• **YOUR GOAL**
Among the lines below, some may hold the word "corresponds"; state how many do, giving only the number.

Dataset records:
*** Begin section ***

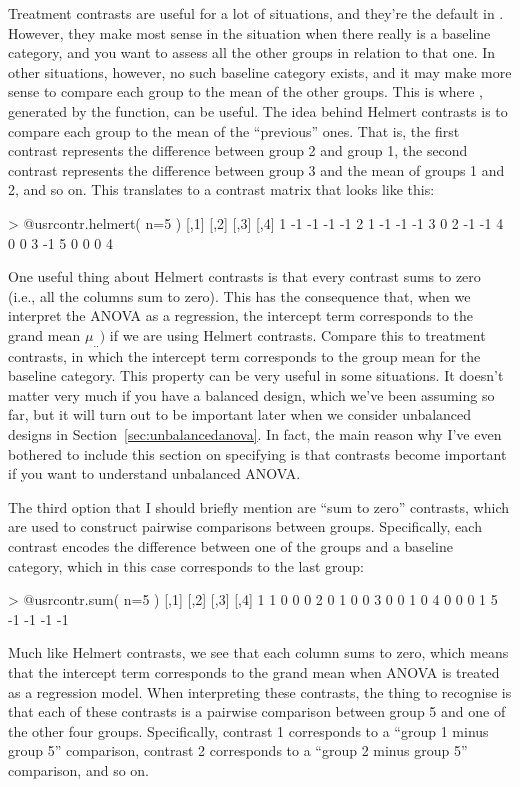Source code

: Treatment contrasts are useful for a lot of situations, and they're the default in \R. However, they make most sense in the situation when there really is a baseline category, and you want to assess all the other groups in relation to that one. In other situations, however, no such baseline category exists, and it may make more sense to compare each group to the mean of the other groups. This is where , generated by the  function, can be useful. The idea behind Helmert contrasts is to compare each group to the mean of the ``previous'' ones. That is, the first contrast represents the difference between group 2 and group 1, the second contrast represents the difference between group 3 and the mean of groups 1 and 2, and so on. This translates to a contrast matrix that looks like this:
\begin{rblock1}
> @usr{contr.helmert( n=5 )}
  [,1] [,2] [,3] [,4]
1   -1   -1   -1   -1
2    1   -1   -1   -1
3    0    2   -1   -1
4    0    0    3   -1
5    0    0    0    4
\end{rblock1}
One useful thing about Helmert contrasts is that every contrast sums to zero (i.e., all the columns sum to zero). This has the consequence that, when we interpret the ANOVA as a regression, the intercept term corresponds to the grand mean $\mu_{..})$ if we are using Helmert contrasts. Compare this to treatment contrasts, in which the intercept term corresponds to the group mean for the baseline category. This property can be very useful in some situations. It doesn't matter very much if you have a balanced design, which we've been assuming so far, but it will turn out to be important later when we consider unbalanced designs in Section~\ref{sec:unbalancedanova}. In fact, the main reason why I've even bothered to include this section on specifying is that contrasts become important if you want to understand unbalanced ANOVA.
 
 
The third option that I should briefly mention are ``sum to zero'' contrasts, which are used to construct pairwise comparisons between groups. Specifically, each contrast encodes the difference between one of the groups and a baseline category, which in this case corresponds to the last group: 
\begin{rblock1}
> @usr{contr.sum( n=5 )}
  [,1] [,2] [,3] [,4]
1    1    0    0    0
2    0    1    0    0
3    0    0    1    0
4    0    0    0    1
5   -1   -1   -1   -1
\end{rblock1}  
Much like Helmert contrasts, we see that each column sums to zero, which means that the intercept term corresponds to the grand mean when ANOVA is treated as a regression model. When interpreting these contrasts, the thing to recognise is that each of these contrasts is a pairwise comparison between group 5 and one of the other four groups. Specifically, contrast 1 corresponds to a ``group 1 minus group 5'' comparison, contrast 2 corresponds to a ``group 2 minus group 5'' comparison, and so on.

*** End section ***
*** Begin section ***

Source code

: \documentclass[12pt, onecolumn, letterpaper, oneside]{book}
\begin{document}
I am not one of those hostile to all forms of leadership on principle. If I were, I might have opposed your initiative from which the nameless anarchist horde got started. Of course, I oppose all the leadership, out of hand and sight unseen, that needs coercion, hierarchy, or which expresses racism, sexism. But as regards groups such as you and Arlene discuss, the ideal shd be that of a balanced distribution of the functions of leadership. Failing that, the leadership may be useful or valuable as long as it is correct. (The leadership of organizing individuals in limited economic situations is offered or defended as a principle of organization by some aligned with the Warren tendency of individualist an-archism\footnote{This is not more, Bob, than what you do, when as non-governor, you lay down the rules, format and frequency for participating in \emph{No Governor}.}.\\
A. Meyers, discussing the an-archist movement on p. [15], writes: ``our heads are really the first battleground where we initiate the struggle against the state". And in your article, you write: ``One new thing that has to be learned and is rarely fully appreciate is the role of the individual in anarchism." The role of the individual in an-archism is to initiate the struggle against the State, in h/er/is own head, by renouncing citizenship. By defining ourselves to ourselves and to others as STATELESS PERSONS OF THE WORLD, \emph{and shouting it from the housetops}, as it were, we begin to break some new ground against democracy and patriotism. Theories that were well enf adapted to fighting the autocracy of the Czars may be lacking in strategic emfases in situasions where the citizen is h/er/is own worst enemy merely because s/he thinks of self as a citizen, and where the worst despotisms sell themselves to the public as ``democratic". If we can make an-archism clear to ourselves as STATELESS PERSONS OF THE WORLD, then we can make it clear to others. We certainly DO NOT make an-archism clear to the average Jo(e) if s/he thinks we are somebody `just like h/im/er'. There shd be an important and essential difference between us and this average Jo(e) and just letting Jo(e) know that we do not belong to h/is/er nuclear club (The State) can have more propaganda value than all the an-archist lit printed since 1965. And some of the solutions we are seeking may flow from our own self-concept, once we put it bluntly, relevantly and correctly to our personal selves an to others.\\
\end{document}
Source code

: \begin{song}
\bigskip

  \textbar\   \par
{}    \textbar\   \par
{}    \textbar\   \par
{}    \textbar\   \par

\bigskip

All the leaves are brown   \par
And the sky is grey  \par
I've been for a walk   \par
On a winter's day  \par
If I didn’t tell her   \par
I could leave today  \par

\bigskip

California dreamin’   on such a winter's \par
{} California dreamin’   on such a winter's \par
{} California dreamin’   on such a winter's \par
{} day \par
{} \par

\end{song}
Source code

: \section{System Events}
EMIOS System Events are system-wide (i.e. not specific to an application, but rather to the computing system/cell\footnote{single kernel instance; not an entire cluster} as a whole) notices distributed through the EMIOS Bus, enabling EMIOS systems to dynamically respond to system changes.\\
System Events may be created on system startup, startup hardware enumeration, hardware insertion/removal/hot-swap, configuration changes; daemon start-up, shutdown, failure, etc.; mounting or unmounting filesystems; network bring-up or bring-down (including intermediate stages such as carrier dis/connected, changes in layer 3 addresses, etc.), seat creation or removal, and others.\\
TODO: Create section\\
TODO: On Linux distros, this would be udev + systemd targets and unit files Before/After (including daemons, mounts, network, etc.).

*** End section ***

• **RESPONSE FOR THIS EXERCISE**
3